Unsurprisingly, it uses the music from The Thieving Magpie by Gioachino Rossini, although it has a different story (so it's not an Animated Adaptation). In this story three kings, along with their entourages, go out on a bird hunt. They let loose an amazing number of arrows which kill a great many birds. However, left alive is a magpie, which turns the tables. After the three hunting parties have all exhausted their arrows, the magpie goes on the attack, stealing the crowns of the three kings before performing even more outrageous tricks on them.

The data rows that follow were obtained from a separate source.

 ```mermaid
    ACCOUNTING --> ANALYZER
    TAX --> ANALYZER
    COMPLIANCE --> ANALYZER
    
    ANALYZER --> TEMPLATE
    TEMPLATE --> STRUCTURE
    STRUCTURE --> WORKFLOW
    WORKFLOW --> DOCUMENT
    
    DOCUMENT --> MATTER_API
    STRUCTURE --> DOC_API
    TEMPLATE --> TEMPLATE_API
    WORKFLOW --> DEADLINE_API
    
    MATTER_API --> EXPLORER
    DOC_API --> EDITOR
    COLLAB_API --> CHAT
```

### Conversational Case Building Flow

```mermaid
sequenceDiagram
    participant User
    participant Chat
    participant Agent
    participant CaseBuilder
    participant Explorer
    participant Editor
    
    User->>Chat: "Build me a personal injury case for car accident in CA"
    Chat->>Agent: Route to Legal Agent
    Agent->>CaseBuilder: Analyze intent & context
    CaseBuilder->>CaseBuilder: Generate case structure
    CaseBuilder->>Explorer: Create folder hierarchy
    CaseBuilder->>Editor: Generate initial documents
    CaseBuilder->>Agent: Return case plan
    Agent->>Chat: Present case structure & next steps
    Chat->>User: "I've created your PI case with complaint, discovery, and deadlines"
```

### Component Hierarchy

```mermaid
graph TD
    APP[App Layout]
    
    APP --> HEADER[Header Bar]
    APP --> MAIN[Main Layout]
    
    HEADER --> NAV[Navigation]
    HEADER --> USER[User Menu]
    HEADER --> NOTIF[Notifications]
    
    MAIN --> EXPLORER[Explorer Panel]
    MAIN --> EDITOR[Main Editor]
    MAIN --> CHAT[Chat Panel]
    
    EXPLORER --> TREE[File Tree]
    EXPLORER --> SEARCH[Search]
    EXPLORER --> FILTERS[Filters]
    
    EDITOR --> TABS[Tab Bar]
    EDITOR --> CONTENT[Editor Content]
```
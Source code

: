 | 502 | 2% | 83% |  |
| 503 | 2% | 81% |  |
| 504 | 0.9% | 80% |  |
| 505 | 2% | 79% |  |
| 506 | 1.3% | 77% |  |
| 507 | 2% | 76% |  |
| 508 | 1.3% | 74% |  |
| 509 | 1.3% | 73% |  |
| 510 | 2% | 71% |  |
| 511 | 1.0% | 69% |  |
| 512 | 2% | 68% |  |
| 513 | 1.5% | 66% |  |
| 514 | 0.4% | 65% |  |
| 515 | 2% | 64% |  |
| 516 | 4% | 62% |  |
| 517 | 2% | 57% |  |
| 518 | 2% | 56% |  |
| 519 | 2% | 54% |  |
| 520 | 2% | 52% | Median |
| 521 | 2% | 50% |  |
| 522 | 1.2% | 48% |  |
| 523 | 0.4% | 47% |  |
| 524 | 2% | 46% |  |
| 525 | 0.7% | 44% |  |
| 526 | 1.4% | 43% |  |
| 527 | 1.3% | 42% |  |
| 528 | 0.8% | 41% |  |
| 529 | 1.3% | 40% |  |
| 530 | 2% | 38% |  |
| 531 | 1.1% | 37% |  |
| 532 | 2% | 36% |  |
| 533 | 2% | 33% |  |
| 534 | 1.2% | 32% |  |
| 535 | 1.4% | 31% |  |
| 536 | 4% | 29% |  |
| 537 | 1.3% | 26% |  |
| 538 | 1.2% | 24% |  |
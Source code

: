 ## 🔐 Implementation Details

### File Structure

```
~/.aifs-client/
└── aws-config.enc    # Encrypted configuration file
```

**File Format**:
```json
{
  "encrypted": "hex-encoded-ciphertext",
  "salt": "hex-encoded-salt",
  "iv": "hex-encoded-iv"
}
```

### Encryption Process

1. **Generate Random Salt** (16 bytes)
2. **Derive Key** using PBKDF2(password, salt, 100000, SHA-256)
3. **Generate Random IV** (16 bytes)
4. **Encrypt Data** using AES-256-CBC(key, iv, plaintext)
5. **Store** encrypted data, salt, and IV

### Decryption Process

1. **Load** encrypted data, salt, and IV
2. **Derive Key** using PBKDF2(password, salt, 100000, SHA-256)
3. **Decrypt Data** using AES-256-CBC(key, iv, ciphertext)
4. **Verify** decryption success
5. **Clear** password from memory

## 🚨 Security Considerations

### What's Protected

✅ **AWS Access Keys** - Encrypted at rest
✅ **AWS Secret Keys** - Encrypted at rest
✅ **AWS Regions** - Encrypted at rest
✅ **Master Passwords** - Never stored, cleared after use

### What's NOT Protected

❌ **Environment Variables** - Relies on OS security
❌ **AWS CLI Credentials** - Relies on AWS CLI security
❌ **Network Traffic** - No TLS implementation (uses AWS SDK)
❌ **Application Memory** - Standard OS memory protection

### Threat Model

Compare Pulcinella, another Luzzati short that had a similar style and was also accompanied by Rossini music.


Tropes:

  • Clip-Art Animation: The animation is done by moving clip art drawings against a static background. It's surprisingly smooth and effective.
  • Dodgy Toupee: The magpie steals one king's toupee.
  • Interrupted Intimacy: Near the end the magpie is ripping open all the windows of the castle/prison. One window is opened to reveal a man and a woman kissing.
  • Karmic Trickster: The magpie uses its Bugs Bunny-esque powers to really screw with the three kings. It pokes holes in the clouds to make rain. When the three kings are placidly rowing home in the flood created by the rain, the magpie swoops down and erases slices out of the blue flat surface of the water—thus causing wave shapes, thus making a stormy sea.
  • Mickey Mousing: Appropriately, all the action is timed to the overture of The Thieving Magpie. The famous snare drums from the overture are here mimicked by a character creating the opening title by shooting holes with a gun.
  • Scooby Stack: The three kings do this as they nervously peek out from behind a tree at the magpie.
  • Standard Snippet: The famous overture from The Thieving Magpie, also used in a far more disturbing context in A Clockwork Orange.
  • Thick-Line Animation: The cut-outs of the kings and in fact most of cut-outs are drawn deliberately crudely with thick lines.
  • Thieving Magpie: Of course! The magpie steals the three kings' crowns and the feathers from all the soldiers, before graduating to more advanced pranks.